= Beginning of Section =

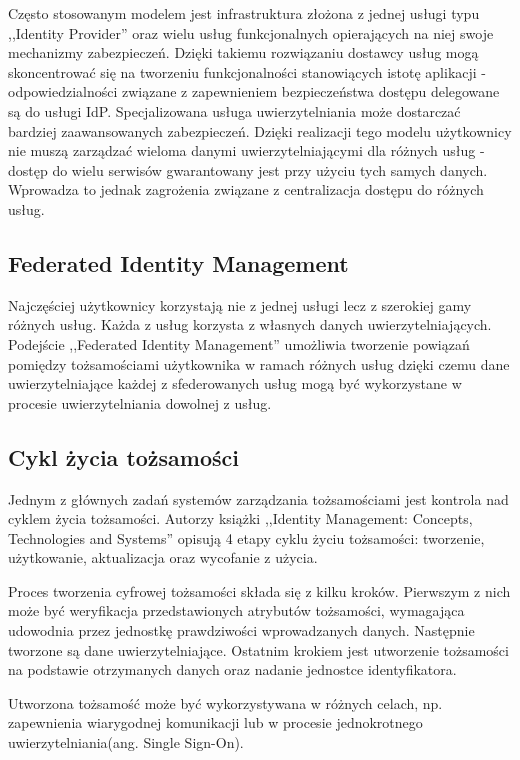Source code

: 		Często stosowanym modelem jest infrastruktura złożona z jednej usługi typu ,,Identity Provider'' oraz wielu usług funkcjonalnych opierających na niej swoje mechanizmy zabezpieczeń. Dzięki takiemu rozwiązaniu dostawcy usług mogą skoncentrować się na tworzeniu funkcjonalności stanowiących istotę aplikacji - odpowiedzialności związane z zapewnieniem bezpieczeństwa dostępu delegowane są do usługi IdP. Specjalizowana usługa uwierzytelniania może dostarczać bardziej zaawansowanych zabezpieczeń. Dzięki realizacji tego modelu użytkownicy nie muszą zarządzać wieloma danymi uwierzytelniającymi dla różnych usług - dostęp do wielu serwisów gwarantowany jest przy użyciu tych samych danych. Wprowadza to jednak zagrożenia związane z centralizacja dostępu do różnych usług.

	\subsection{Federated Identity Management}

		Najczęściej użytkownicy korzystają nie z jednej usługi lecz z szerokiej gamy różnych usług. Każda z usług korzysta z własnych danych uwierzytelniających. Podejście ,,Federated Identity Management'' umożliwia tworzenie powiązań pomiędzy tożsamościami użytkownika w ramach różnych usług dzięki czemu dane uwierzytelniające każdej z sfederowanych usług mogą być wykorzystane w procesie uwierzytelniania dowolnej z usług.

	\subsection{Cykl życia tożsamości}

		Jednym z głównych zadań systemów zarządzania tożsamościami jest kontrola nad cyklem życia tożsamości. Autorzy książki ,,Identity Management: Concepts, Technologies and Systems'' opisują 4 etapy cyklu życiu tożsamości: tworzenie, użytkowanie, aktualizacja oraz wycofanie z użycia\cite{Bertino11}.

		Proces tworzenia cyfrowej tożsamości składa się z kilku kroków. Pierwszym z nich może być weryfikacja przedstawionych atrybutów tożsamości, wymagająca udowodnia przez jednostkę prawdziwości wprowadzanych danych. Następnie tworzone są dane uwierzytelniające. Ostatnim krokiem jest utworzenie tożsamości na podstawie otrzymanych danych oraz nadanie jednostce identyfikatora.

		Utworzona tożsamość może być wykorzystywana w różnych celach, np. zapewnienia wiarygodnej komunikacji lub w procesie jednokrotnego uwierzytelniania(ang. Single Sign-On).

= End of Section =
= Beginning of Section =

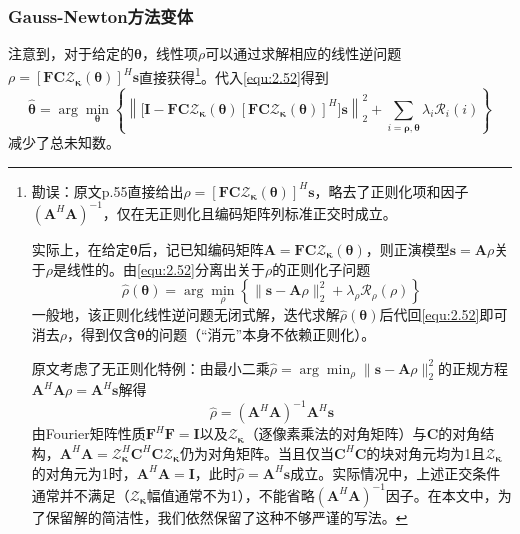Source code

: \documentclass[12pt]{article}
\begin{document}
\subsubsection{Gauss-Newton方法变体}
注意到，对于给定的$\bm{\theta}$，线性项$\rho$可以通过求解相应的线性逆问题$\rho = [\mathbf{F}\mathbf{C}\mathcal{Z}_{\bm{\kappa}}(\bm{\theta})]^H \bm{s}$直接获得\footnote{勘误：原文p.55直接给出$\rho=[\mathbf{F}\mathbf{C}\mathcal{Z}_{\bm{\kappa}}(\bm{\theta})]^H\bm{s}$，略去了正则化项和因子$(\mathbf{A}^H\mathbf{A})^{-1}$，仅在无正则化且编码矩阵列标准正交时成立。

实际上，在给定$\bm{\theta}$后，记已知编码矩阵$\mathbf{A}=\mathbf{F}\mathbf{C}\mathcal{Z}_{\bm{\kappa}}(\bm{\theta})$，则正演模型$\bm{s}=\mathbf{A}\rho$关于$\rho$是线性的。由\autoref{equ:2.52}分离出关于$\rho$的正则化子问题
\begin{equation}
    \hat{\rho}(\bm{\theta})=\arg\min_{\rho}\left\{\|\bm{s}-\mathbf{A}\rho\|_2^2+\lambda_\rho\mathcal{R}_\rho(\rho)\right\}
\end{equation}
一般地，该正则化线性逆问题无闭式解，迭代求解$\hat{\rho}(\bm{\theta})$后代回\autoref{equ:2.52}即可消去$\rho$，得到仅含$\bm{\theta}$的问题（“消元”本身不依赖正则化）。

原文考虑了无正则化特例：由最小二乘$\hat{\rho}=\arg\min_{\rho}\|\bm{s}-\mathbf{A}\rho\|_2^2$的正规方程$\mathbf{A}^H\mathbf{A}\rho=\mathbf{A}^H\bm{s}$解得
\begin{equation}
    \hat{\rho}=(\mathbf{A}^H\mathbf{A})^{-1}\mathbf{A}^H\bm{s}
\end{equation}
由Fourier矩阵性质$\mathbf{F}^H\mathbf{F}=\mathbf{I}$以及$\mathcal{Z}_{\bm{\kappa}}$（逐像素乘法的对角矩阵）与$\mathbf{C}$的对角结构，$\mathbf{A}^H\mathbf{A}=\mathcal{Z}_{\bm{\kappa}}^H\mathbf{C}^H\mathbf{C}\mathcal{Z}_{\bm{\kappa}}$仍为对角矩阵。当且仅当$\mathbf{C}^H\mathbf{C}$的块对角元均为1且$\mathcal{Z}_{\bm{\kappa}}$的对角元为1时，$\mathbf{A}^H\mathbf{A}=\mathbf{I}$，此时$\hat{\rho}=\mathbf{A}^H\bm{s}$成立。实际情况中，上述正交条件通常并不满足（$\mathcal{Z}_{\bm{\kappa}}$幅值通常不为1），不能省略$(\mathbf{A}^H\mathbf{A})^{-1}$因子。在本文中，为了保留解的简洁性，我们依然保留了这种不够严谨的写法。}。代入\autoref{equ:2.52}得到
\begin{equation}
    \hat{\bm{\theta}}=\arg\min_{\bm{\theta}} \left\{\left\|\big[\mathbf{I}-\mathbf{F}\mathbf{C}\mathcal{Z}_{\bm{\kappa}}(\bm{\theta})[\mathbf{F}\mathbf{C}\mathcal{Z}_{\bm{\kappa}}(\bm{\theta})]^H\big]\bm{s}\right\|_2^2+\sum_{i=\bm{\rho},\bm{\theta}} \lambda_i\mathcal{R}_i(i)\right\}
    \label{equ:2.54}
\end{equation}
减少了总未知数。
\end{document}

= End of Section =

Search the preceding listing for "right" and extract every line where it is found.

_RESPONSE TO THIS TASK_
    \hat{\rho}(\bm{\theta})=\arg\min_{\rho}\left\{\|\bm{s}-\mathbf{A}\rho\|_2^2+\lambda_\rho\mathcal{R}_\rho(\rho)\right\}
    \hat{\bm{\theta}}=\arg\min_{\bm{\theta}} \left\{\left\|\big[\mathbf{I}-\mathbf{F}\mathbf{C}\mathcal{Z}_{\bm{\kappa}}(\bm{\theta})[\mathbf{F}\mathbf{C}\mathcal{Z}_{\bm{\kappa}}(\bm{\theta})]^H\big]\bm{s}\right\|_2^2+\sum_{i=\bm{\rho},\bm{\theta}} \lambda_i\mathcal{R}_i(i)\right\}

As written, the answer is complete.